How to Test Soil pH

pH is a measurement of how acidic (1), neutral (7), or alkaline (14) something is. We care about this in gardening because soil pH affects how well our plants are able to uptake nutrients through their roots. Many of our plants do best near a neutral pH, around 5.5-7.5. Common exceptions include blueberries and potatoes, which can handle very acidic soil.

Many Australian soils tend to be on the acidic side of the spectrum, while raw manures are slightly alkaline. Understanding what you are working with from the start will allow you to slowly shift the soil in the right direction. Organic compost, for example, is neutral and will help to bring any garden back toward equilibrium. 

Simple pH test kit

There are plenty of instruments to measure soil pH and even more people that will be happy to sell them to you. It's a bit like when you go to a 4WD store looking for a road map, only to walk out with a GPS system. Both will get you there, it's just a matter of how much uncertainty you can tolerate. For our purposes, we just want a general idea and a simple soil pH test kit is perfect.  

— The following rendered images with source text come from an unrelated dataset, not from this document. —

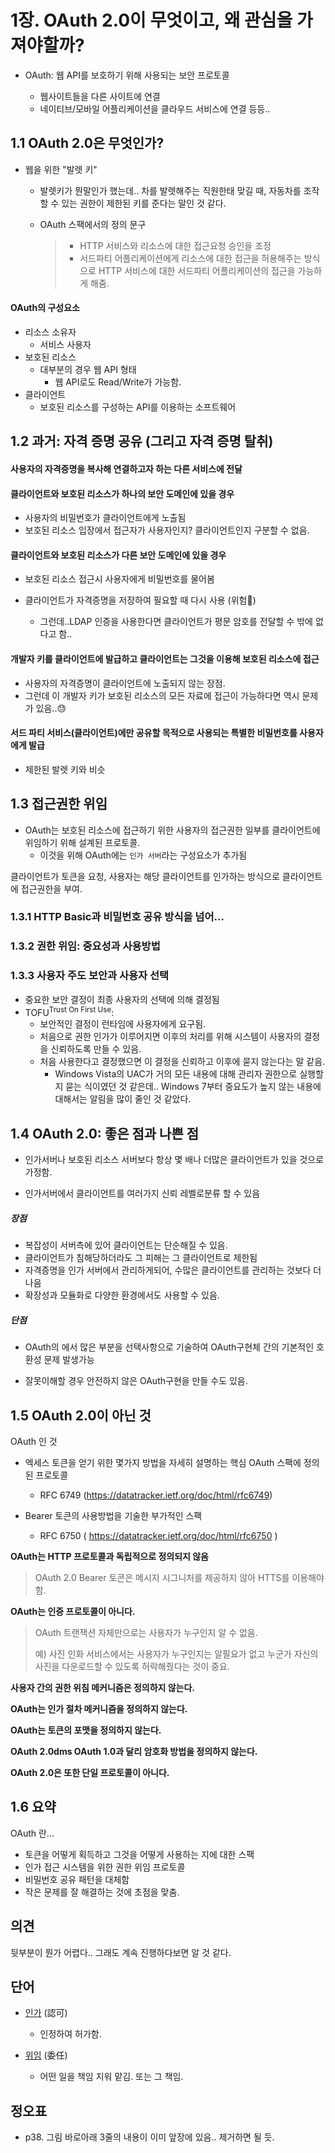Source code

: # 1장. OAuth 2.0이 무엇이고, 왜 관심을 가져야할까?

* OAuth: 웹 API를 보호하기 위해 사용되는 보안 프로토콜

  * 웹사이트들을 다른 사이트에 연결
  * 네이티브/모바일 어플리케이션을 클라우드 서비스에 연결 등등..

  

## 1.1 OAuth 2.0은 무엇인가?

* 웹을 위한 "발렛 키"

  * 발렛키가 뭔말인가 했는데.. 차를 발렛해주는 직원한태 맞길 때, 자동차를 조작할 수 있는 권한이 제한된 키를 준다는 말인 것 같다.

  * OAuth 스팩에서의 정의 문구

    > * HTTP 서비스와 리소스에 대한 접근요청 승인을 조정
    > * 서드파티 어플리케이션에게 리소스에 대한 접근을 허용해주는 방식으로 HTTP 서비스에 대한 서드파티 어플리케이션의 접근을 가능하게 해줌.



#### OAuth의 구성요소

* 리소스 소유자
  * 서비스 사용자
* 보호된 리소스
  * 대부분의 경우 웹 API 형태
    * 웹 API로도 Read/Write가 가능함.
* 클라이언트
  * 보호된 리소스를 구성하는 API를 이용하는 소프트웨어



## 1.2 과거: 자격 증명 공유 (그리고 자격 증명 탈취)

#### 사용자의 자격증명을 복사해 연결하고자 하는 다른 서비스에 전달

#### 클라이언트와 보호된 리소스가 하나의 보안 도메인에 있을 경우

* 사용자의 비밀번호가 클라이언트에게 노출됨
* 보호된 리소스 입장에서 접근자가 사용자인지? 클라이언트인지 구분할 수 없음.



#### 클라이언트와 보호된 리소스가 다른 보안 도메인에 있을 경우

* 보호된 리소스 접근시 사용자에게 비밀번호를 물어봄

* 클라이언트가 자격증명을 저장하여 필요할 때 다시 사용 (위험🎃)

  * 그런데..LDAP 인증을 사용한다면 클라이언트가 평문 암호를 전달할 수 밖에 없다고 함..

  

#### 개발자 키를 클라이언트에 발급하고 클라이언트는 그것을 이용해 보호된 리소스에 접근

* 사용자의 자격증명이 클라이언트에 노출되지 않는 장점.
* 그런데 이 개발자 키가 보호된 리소스의 모든 자료에 접근이 가능하다면 역시 문제가 있음..😓



#### 서드 파티 서비스(클라이언트)에만 공유할 목적으로 사용되는 특별한 비밀번호를 사용자에게 발급

* 제한된 발렛 키와 비슷





## 1.3 접근권한 위임

* OAuth는 보호된 리소스에 접근하기 위한 사용자의 접근권한 일부를 클라이언트에 위임하기 위해 설계된 프로토콜.
  * 이것을 위해 OAuth에는 `인가 서버`라는 구성요소가 추가됨

클라이언트가 토큰을 요청, 사용자는 해당 클라이언트를 인가하는 방식으로 클라이언트에 접근권한을 부여.



### 1.3.1 HTTP Basic과 비밀번호 공유 방식을 넘어...



### 1.3.2 권한 위임: 중요성과 사용방법



### 1.3.3 사용자 주도 보안과 사용자 선택

* 중요한 보안 결정이 최종 사용자의 선택에 의해 결정됨
* TOFU<sup>Trust On First Use</sup>: 
  * 보안적인 결정이 런타임에 사용자에게 요구됨.
  * 처음으로 권한 인가가 이루어지면 이후의 처리를 위해 시스템이 사용자의 결정을 신뢰하도록 만들 수 있음.
  * 처음 사용한다고 결정했으면 이 결정을 신뢰하고 이후에 묻지 않는다는 말 같음.
    * Windows Vista의 UAC가 거의 모든 내용에 대해 관리자 권한으로 실행할지 묻는 식이였던 것 같은데.. Windows 7부터 중요도가 높지 않는 내용에 대해서는 알림을 많이 줄인 것 같았다.




## 1.4 OAuth 2.0: 좋은 점과 나쁜 점

* 인가서버나 보호된 리소스 서버보다 항상 몇 배나 더많은 클라이언트가 있을 것으로 가정함.

* 인가서버에서 클라이언트를 여러가지 신뢰 레벨로분류 할 수 있음

  

  

##### 장점

* 복잡성이 서버측에 있어 클라이언트는 단순해질 수 있음.
* 클라이언트가 침해당하더라도 그 피해는 그 클라이언트로 제한됨
* 자격증명을 인가 서버에서 관리하게되어, 수많은 클라이언트를 관리하는 것보다 더 나음
* 확장성과 모듈화로 다양한 환경에서도 사용할 수 있음.

##### 단점

* OAuth의 에서 많은 부분을 선택사항으로 기술하여 OAuth구현체 간의 기본적인 호환성 문제 발생가능

* 잘못이해할 경우 안전하지 않은 OAuth구현을 만들 수도 있음.

  



## 1.5 OAuth 2.0이 아닌 것

OAuth 인 것

* 엑세스 토큰을 얻기 위한 몇가지 방법을 자세히 설명하는 핵심 OAuth 스팩에 정의된 프로토콜
  * RFC 6749 (https://datatracker.ietf.org/doc/html/rfc6749) 

* Bearer 토큰의 사용방법을 기술한 부가적인 스팩
  * RFC 6750 ( https://datatracker.ietf.org/doc/html/rfc6750 )



**OAuth는 HTTP 프로토콜과 독립적으로 정의되지 않음**

> OAuth 2.0 Bearer 토콘은 메시지 시그니처를 제공하지 않아 HTTS를 이용해야함.



**OAuth는 인증 프로토콜이 아니다.**

> OAuth 트랜잭션 자체만으로는 사용자가 누구인지 알 수 없음.
>
> 예) 사진 인화 서비스에서는 사용자가 누구인지는 알필요가 없고 누군가 자신의 사진을 다운로드할 수 있도록 허락해줬다는 것이 중요.



**사용자 간의 권한 위침 메커니즘은 정의하지 않는다.**



**OAuth는 인가 절차 메커니즘을 정의하지 않는다.**



**OAuth는 토큰의 포맷을 정의하지 않는다.**



**OAuth 2.0dms OAuth 1.0과 달리 암호화 방법을 정의하지 않는다.**



**OAuth 2.0은 또한 단일 프로토콜이 아니다.**





## 1.6 요약

OAuth 란...

* 토큰을 어떻게 획득하고 그것을 어떻게 사용하는 지에 대한 스팩
* 인가 접근 시스템을 위한 권한 위임 프로토콜
* 비밀번호 공유 패턴을 대체함
* 작은 문제를 잘 해결하는 것에 초점을 맞춤.



## 의견

뒷부분이 뭔가 어렵다.. 그래도 계속 진행하다보면 알 것 같다.





## 단어

* [인가](https://ko.dict.naver.com/#/entry/koko/dd3b26a81f8843d3a077979a6a1fef18) (認可)
  * 인정하여 허가함.

* [위임](https://ko.dict.naver.com/#/entry/koko/3e22dc6e397a418884818349a3d7c459) (委任)
  * 어떤 일을 책임 지워 맡김. 또는 그 책임.



## 정오표

* p38. 그림 바로아래 3줄의 내용이 이미 앞장에 있음.. 제거하면 될 듯.
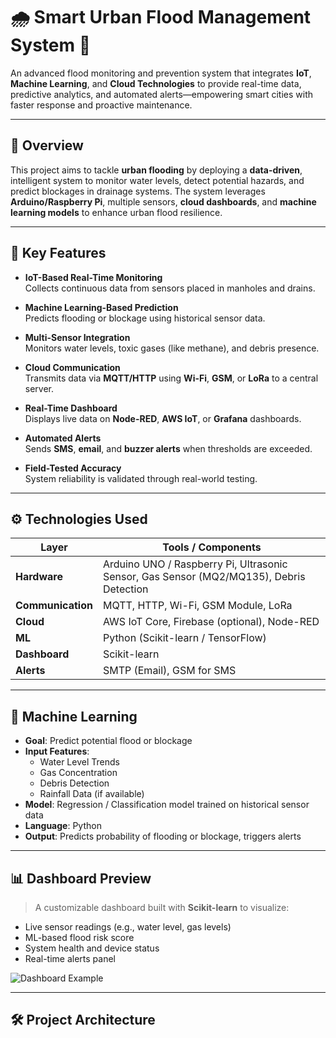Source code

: # 🌧️ Smart Urban Flood Management System 🚨
An advanced flood monitoring and prevention system that integrates **IoT**, **Machine Learning**, and **Cloud Technologies** to provide real-time data, predictive analytics, and automated alerts—empowering smart cities with faster response and proactive maintenance.

---

## 📌 Overview

This project aims to tackle **urban flooding** by deploying a **data-driven**, intelligent system to monitor water levels, detect potential hazards, and predict blockages in drainage systems. The system leverages **Arduino/Raspberry Pi**, multiple sensors, **cloud dashboards**, and **machine learning models** to enhance urban flood resilience.

---

## 🚀 Key Features

- **IoT-Based Real-Time Monitoring**  
  Collects continuous data from sensors placed in manholes and drains.

- **Machine Learning-Based Prediction**  
  Predicts flooding or blockage using historical sensor data.

- **Multi-Sensor Integration**  
  Monitors water levels, toxic gases (like methane), and debris presence.

- **Cloud Communication**  
  Transmits data via **MQTT/HTTP** using **Wi-Fi**, **GSM**, or **LoRa** to a central server.

- **Real-Time Dashboard**  
  Displays live data on **Node-RED**, **AWS IoT**, or **Grafana** dashboards.

- **Automated Alerts**  
  Sends **SMS**, **email**, and **buzzer alerts** when thresholds are exceeded.

- **Field-Tested Accuracy**  
  System reliability is validated through real-world testing.

---

## ⚙️ Technologies Used

| Layer           | Tools / Components                               |
|----------------|---------------------------------------------------|
| **Hardware**    | Arduino UNO / Raspberry Pi, Ultrasonic Sensor, Gas Sensor (MQ2/MQ135), Debris Detection |
| **Communication** | MQTT, HTTP, Wi-Fi, GSM Module, LoRa             |
| **Cloud**       | AWS IoT Core, Firebase (optional), Node-RED       |
| **ML**          | Python (Scikit-learn / TensorFlow)                |
| **Dashboard**   | Scikit-learn             |
| **Alerts**      | SMTP (Email), GSM for SMS                |

---

## 🧠 Machine Learning

- **Goal**: Predict potential flood or blockage
- **Input Features**:
  - Water Level Trends
  - Gas Concentration
  - Debris Detection
  - Rainfall Data (if available)
- **Model**: Regression / Classification model trained on historical sensor data
- **Language**: Python
- **Output**: Predicts probability of flooding or blockage, triggers alerts

---

## 📊 Dashboard Preview

> A customizable dashboard built with **Scikit-learn** to visualize:
- Live sensor readings (e.g., water level, gas levels)
- ML-based flood risk score
- System health and device status
- Real-time alerts panel

![Dashboard Example](images/dashboard_preview.png) <!-- Add your actual screenshot -->

---

## 🛠️ Project Architecture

Start by taking a tablespoon-sized small soil sample from at least 10cm deep. This will prevent any surface dressing or mulches from impacting the measurement. Discard any stones or roots and place the sample on a clean surface, most kits will include a plastic card for this purpose.Add indicator dye

Add indicator dye to your sample and mix together until a thick paste is formed. The key is to get an even distribution of dye through the sample.  

Barium sulfate will reveal the inner secrets of your soil

Add white powder (barium sulphate) to the mixture and gently mix through. Let the sample sit for about a minute.

Results are positive!

Compare your sample to the colour card provided. Results are most accurate within the first few minutes (just like a preganancy test), so don't dilly dally. 

Neutral pH is a great environment for leafy greens

Soil is slightly acidic, about 6.0, but well within the threshold for our kale seedling. We've mixed organic compost into the bed and will check pH again at the end of the season. With time and a little effort, we will gradually improve the soil, but few changes will happen overnight. There's probably a life lesson in there somewhere.